Security2026-03-29

How to Audit MCP Server Security Before Installing - 2026 Checklist

TeamSecurity Team

Why MCP Server Security Matters

MCP (Model Context Protocol) servers give AI agents powerful capabilities — file access, API calls, database queries, browser control. But every capability is also a potential attack surface. A poorly built MCP server can leak your API keys, execute arbitrary code, or exfiltrate data to unknown endpoints.

As the MCP ecosystem grows past 4,000+ servers, the quality gap is widening. Some servers are built by experienced teams with proper security reviews. Others are weekend projects with hardcoded secrets and no input validation. This guide helps you tell the difference before you install.

The 7-Point Security Audit Checklist

Before adding any MCP server to your agent stack, run through these checks:

1. Permission Scope: Does it ask for too much?

A good MCP server requests only the permissions it needs. A file search server should not need network access. A weather API server should not need filesystem write permissions.

Red flag: Servers that request broad permissions like "full filesystem access" or "unrestricted network" for simple tasks.

What to check: Read the server's skill.json or manifest file. Compare requested permissions against the stated functionality. If a calculator server wants to read your SSH keys, walk away.

2. Secret Handling: Are API keys stored safely?

MCP servers often need API keys to connect to external services. The question is how they handle those keys.

Red flag: Hardcoded API keys in source code, keys stored in plaintext config files committed to git, or keys logged to stdout during operation.

What to check: Search the repository for patterns like sk-, api_key =, token =. Check .gitignore for .env exclusions. Look for environment variable usage (process.env.API_KEY) instead of hardcoded strings.

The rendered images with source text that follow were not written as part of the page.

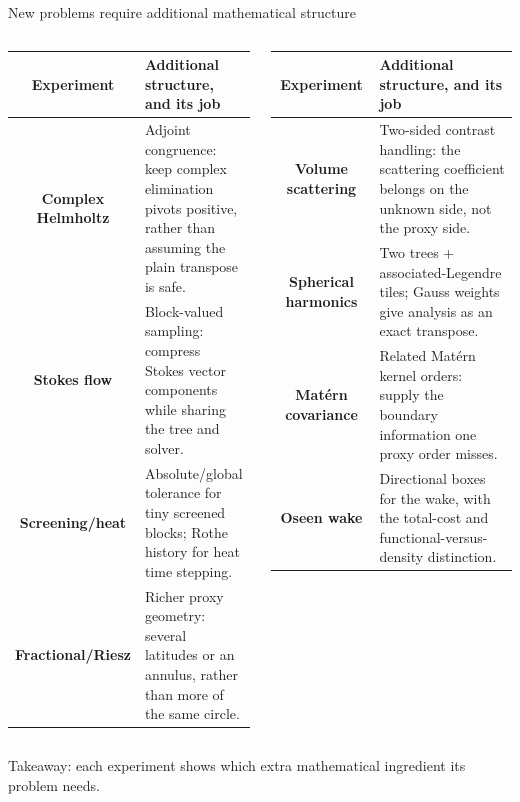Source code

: \documentclass[aspectratio=169,11pt]{beamer}
\begin{document}
\begin{frame}{New problems require additional mathematical structure}
\scriptsize
\begin{columns}[T]
 \begin{tabularx}{\linewidth}{@{}c>{\raggedright\arraybackslash}X@{}}
 \textbf{Experiment} & \textbf{Additional structure, and its job}\\
 \midrule
 \textbf{Complex Helmholtz} & Adjoint congruence: keep complex elimination pivots positive, rather than assuming the plain transpose is safe.\\
 \addlinespace[1.4mm]
 \textbf{Stokes flow} & Block-valued sampling: compress Stokes vector components while sharing the tree and solver.\\
 \addlinespace[1.4mm]
 \textbf{Screening/heat} & Absolute/global tolerance for tiny screened blocks; Rothe history for heat time stepping.\\
 \addlinespace[1.4mm]
 \textbf{Fractional/Riesz} & Richer proxy geometry: several latitudes or an annulus, rather than more of the same circle.\\
 \end{tabularx}
 
 \begin{tabularx}{\linewidth}{@{}c>{\raggedright\arraybackslash}X@{}}
 \textbf{Experiment} & \textbf{Additional structure, and its job}\\
 \midrule
 \textbf{Volume scattering} & Two-sided contrast handling: the scattering coefficient belongs on the unknown side, not the proxy side.\\
 \addlinespace[1.4mm]
 \textbf{Spherical harmonics} & Two trees + associated-Legendre tiles; Gauss weights give analysis as an exact transpose.\\
 \addlinespace[1.4mm]
 \textbf{Matérn covariance} & Related Matérn kernel orders: supply the boundary information one proxy order misses.\\
 \addlinespace[1.4mm]
 \textbf{Oseen wake} & Directional boxes for the wake, with the total-cost and functional-versus-density distinction.\\
 \end{tabularx}
\end{columns}
\vspace{2mm}
\small Takeaway: each experiment shows which extra mathematical ingredient its problem needs.
\end{frame}
\end{document}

3. Dependency Health: Are dependencies maintained?

A server with 200 npm dependencies from unmaintained packages is a supply chain risk. Each dependency is code you are trusting to run on your machine.

Red flag: Dozens of dependencies with no lockfile, dependencies with known CVEs, or packages last updated years ago.

What to check: Run npm audit or pip audit on the project. Check dependency count — simpler is safer. Look at the lockfile age and whether it is committed.

4. Network Behavior: Where does data go?

Some MCP servers phone home — sending telemetry, usage data, or even your prompts to external servers. This is especially concerning for servers that process sensitive business data.

Red flag: Outbound HTTP calls to unknown domains, analytics/tracking SDKs, or WebSocket connections not documented in the README.

What to check: Search the codebase for fetch(, axios, requests.post, and WebSocket. Map every outbound URL. If a "local" server makes calls to analytics.example.com, that is data exfiltration.

5. Input Validation: Can prompts trigger dangerous actions?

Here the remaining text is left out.